Abstract: Objective To investigate the effect of tricostantin A (TSA) on self-renewal of breast cancer stem cells and explore the
mechanisms. Methods Breast cancer cell lines MDA-MB-468, MDA-MB-231, MCF-7 and SKBR3 were cultured in suspension
and treated with different concentrations of TSA for 7 days, using 0.1% DMSO as the control. Secondary mammosphere
formation efficiency and percentage of CD44+/CD24- sub-population in the primary mammospheres were used to evaluate the
effects of TSA on self-renewal of breast cancer stem cells. The breast cancer stem cell surface marker CD44 +/CD24- and the
percentage of apoptosis in the primary mammospheres were assayed using flow cytometry.
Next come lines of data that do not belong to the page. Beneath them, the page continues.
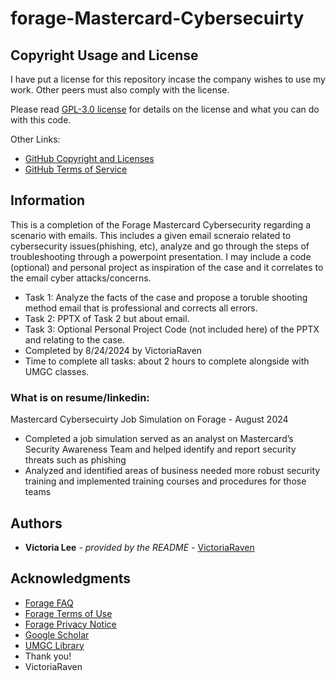 # forage-Mastercard-Cybersecuirty

## Copyright Usage and License

I have put a license for this repository incase the company wishes to use my work. Other peers must also comply with the license.

Please read [GPL-3.0 license](LICENSE.md) for details on the license and what you can do with this code.

Other Links:  
- [GitHub Copyright and Licenses](https://docs.github.com/en/repositories/managing-your-repositorys-settings-and-features/customizing-your-repository/licensing-a-repository)
- [GitHub Terms of Service](https://docs.github.com/en/site-policy/github-terms/github-terms-of-service)

## Information

This is a completion of the Forage Mastercard Cybersecurity regarding a scenario with emails. This includes a given email scneraio related to cybersecurity issues(phishing, etc), analyze and go through the steps of troubleshooting through a powerpoint presentation. I may include a code (optional) and personal project as inspiration of the case and it correlates to the email cyber attacks/concerns.
* Task 1: Analyze the facts of the case and propose a toruble shooting method email that is professional and corrects all errors.
* Task 2: PPTX of Task 2 but about email.
* Task 3: Optional Personal Project Code (not included here) of the PPTX and relating to the case.
* Completed by 8/24/2024 by VictoriaRaven
* Time to complete all tasks: about 2 hours to complete alongside with UMGC classes.

### What is on resume/linkedin:
Mastercard Cybersecuirty Job Simulation on Forage - August 2024
  * Completed a job simulation served as an analyst on Mastercard’s Security Awareness Team and helped identify and report
security threats such as phishing
  * Analyzed and identified areas of business needed more robust security training and implemented training courses and
procedures for those teams

## Authors

  - **Victoria Lee** - *provided by the README* -
    [VictoriaRaven](https://github.com/VictoriaRaven)

## Acknowledgments

- [Forage FAQ](https://www.theforage.com/faq)
- [Forage Terms of Use](https://www.theforage.com/terms)
- [Forage Privacy Notice](https://www.theforage.com/privacy)
- [Google Scholar](https://scholar.google.com/)
- [UMGC Library](https://libguides.umgc.edu/home)
 - Thank you!
 - VictoriaRaven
The mRNA expressions of Nanog,
Sox2 and Oct4 in the primary mammospheres were assayed with quantitative PCR. Results TSA at both 100 and 500 nmol/L,
but not at 10 nmol/L, partially inhibited the self-renewal of breast cancer stem cells from the 4 cell lines. TSA at 500 nmol/L
induced cell apoptosis in the primary mammospheres. TSA down-regulated the mRNA expression of Nanog and Sox2 in the
primary mammospheres. Conclusions TSA can partially inhibit the self-renewal of breast cancer stem cells through a
mechanism involving the down-regulation of Nanog and Sox2 expression, indicating the value of combined treatments with
low-dose TSA and other anticancer drugs to achieve maximum inhibition of breast cancer stem cell self-renewal. The core
transcriptional factor of embryonic stem cells Nanog and Sox2 can be potential targets of anticancer therapy.